▸ Task directions: Which lines in the data below contain the word "空间复杂度O"? Copy each of them.

▸ Supplied data:
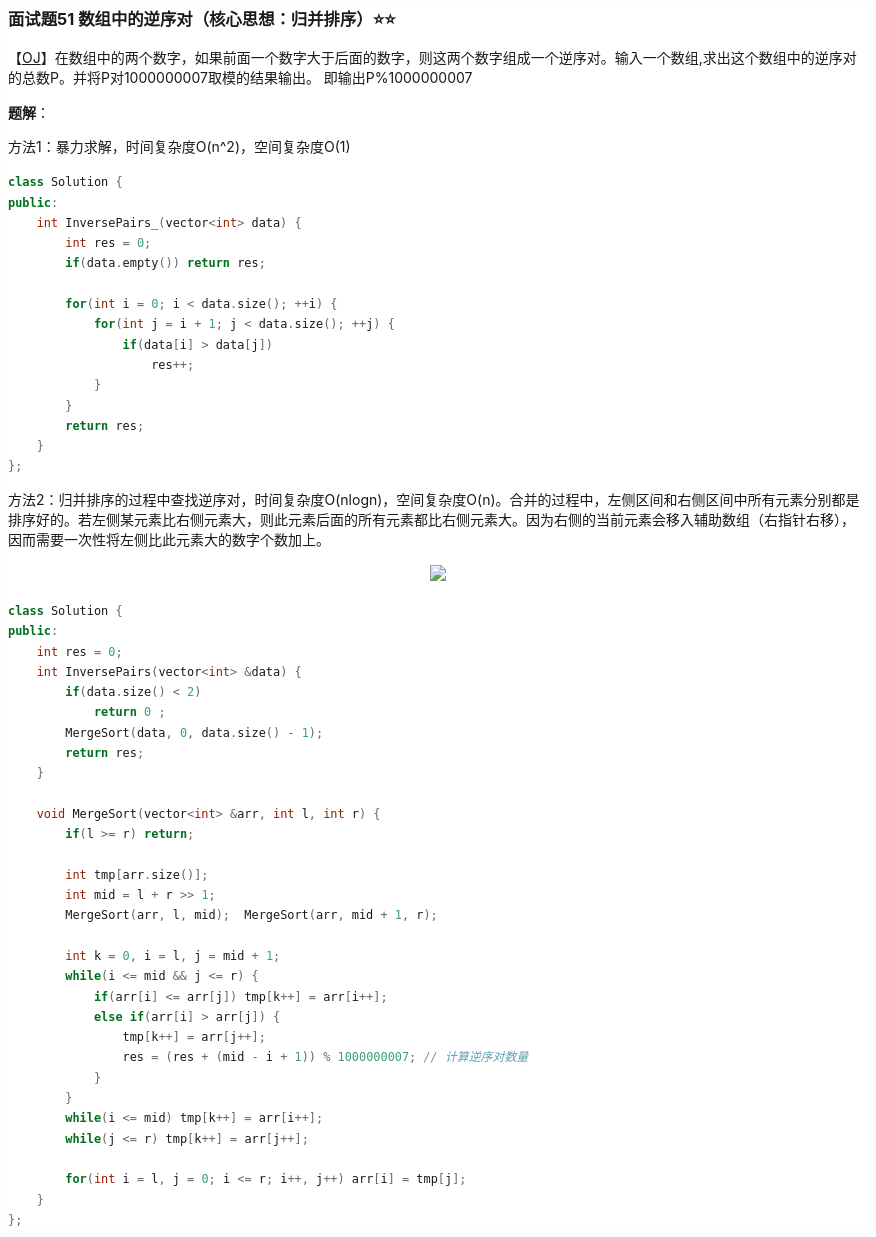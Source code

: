 

### 面试题51 数组中的逆序对（核心思想：归并排序）⭐️⭐️

【[OJ](https://www.nowcoder.com/practice/96bd6684e04a44eb80e6a68efc0ec6c5?tpId=13&tqId=11188&tPage=1&rp=1&ru=/ta/coding-interviews&qru=/ta/coding-interviews/question-ranking)】在数组中的两个数字，如果前面一个数字大于后面的数字，则这两个数字组成一个逆序对。输入一个数组,求出这个数组中的逆序对的总数P。并将P对1000000007取模的结果输出。 即输出P%1000000007

**题解**：

方法1：暴力求解，时间复杂度O(n^2)，空间复杂度O(1)

```cpp
class Solution {
public:
    int InversePairs_(vector<int> data) {
        int res = 0;
        if(data.empty()) return res;
        
        for(int i = 0; i < data.size(); ++i) {
            for(int j = i + 1; j < data.size(); ++j) {
                if(data[i] > data[j])
                    res++;
            }
        }
        return res;
    }
};
```

方法2：归并排序的过程中查找逆序对，时间复杂度O(nlogn)，空间复杂度O(n)。合并的过程中，左侧区间和右侧区间中所有元素分别都是排序好的。若左侧某元素比右侧元素大，则此元素后面的所有元素都比右侧元素大。因为右侧的当前元素会移入辅助数组（右指针右移），因而需要一次性将左侧比此元素大的数字个数加上。

<div align="center"> <img src="https://gitee.com//MrRen-sdhm/Images/raw/master/img/20200530124250.gif" width="600px" /> </div>

```cpp
class Solution {
public:
    int res = 0;
    int InversePairs(vector<int> &data) {
        if(data.size() < 2)
            return 0 ;
        MergeSort(data, 0, data.size() - 1);
        return res;
    }
    
    void MergeSort(vector<int> &arr, int l, int r) {
        if(l >= r) return;
        
        int tmp[arr.size()];
        int mid = l + r >> 1;
        MergeSort(arr, l, mid);  MergeSort(arr, mid + 1, r);
        
        int k = 0, i = l, j = mid + 1;
        while(i <= mid && j <= r) {
            if(arr[i] <= arr[j]) tmp[k++] = arr[i++];
            else if(arr[i] > arr[j]) {
                tmp[k++] = arr[j++];
                res = (res + (mid - i + 1)) % 1000000007; // 计算逆序对数量
            }
        }
        while(i <= mid) tmp[k++] = arr[i++];
        while(j <= r) tmp[k++] = arr[j++];
        
        for(int i = l, j = 0; i <= r; i++, j++) arr[i] = tmp[j];
    }
};
```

▸ Expected output:
方法1：暴力求解，时间复杂度O(n^2)，空间复杂度O(1)
方法2：归并排序的过程中查找逆序对，时间复杂度O(nlogn)，空间复杂度O(n)。合并的过程中，左侧区间和右侧区间中所有元素分别都是排序好的。若左侧某元素比右侧元素大，则此元素后面的所有元素都比右侧元素大。因为右侧的当前元素会移入辅助数组（右指针右移），因而需要一次性将左侧比此元素大的数字个数加上。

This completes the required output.